I do not think there is any way to predict exactly what the effects of raising the minimum wage will be.  So, I hesitate to say whether or not I think raising the minimum wage is a good or bad idea.  I will say, however, that doubling the minimum wage is a drastic step, which is likely to have many unintended consequences.  As such, if the government is going to raise the minimum rageI would prefer that they do so gradually.  I would also suggest that, rather than set a fixed dollar amount for a minimum wage, they should set a minimum wage that is pegged to some cost of living index, which might include things like the cost of food, rent and transportation.  Furthermore, this cost of living index should be location-dependent.

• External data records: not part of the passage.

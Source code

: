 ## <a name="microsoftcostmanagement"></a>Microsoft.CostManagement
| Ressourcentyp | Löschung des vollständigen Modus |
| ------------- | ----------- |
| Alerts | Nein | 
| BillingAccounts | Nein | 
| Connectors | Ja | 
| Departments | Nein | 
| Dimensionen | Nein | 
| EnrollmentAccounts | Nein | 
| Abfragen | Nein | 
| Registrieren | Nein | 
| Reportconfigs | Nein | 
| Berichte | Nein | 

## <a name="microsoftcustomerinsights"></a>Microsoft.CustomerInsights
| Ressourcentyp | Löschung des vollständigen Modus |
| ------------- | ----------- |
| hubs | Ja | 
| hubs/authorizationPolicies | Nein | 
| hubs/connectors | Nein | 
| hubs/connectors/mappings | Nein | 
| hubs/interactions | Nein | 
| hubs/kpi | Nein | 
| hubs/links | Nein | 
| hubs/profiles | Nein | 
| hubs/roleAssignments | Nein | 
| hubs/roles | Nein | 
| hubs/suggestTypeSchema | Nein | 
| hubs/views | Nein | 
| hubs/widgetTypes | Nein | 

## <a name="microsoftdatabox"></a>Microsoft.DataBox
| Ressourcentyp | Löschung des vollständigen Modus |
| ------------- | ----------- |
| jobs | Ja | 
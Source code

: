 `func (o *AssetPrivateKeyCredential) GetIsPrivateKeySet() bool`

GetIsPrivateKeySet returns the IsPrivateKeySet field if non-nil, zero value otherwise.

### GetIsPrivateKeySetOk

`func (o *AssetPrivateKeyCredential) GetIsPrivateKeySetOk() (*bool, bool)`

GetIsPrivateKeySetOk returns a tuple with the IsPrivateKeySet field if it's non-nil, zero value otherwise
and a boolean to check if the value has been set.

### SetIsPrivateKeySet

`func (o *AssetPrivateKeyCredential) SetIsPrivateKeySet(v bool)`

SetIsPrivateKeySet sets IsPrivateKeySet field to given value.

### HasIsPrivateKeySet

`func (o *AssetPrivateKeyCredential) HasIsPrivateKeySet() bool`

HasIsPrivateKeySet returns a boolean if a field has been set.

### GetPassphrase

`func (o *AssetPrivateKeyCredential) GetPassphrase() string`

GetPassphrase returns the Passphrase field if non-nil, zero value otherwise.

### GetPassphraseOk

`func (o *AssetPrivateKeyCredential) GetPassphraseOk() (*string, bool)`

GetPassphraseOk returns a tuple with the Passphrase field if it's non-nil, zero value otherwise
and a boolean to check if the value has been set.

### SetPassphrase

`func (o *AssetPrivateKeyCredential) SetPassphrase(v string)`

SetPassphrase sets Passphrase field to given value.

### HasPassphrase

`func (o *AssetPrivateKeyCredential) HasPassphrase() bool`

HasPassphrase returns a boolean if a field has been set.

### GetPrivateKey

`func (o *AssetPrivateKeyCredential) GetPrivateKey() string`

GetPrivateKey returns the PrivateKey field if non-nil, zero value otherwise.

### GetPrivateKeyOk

I would be very happy to read others' thoughts on this matter.

4 comments:

  1. Did you mean to call the poverty line a “pervert line”, or was it an autocorrect issue? :-o

    ReplyDelete
  2. Ha ha. Good catch! I meant to write "poverty." But, I guess I probably wrote something like "povert" and changed it to "pervert" when I ran a spell-check.

    Would be interesting to know what the federally established "pervert line" is though. Somewhere north of Pee-wee Herman I guess.

    ReplyDelete
  3. Is minimum wage not already tied to cost-of-living?

    In Seattle when we increased the minimum wage it seemed the prices increased by a similarly margin that was relative to the minimum wage increase - meaning employers were trying to keep their profits equal to the level prior to the wage increase. My salary was also increased by a more significant amount due to the rising cost-of-living in the Seattle area. Seems like it just caused a renormalization where $15/hr in Seattle is no longer a "livable" wage. Seems like we would perpetually be chasing a "livable" wage after each renormalization of the cost-of-living. Im not formally trained in economics or financial systems so may not understand the full consequences. However, I agree with what you mentioned above but these seem more like short term issues.

    Thanks.

    ReplyDelete
    Replies
    1. I agree that any policy that increases people's overall spending power will lead to a renormalization of prices at a higher level; this was basically my consequence #4. That doesn't mean, however, that those working minimum-wage jobs won't see any benefit from an increased minimum wage. It is possible, for example, that an increased minimum wage results in poorer people having a larger portion of the overall spending pie, thereby giving them a greater ability to compete with rich people for goods and services. To be clear, I am not saying this would definitely be the case. I am saying that it is a possible outcome. As with everything in macro, the consequences of any change in public policy are difficult to predict.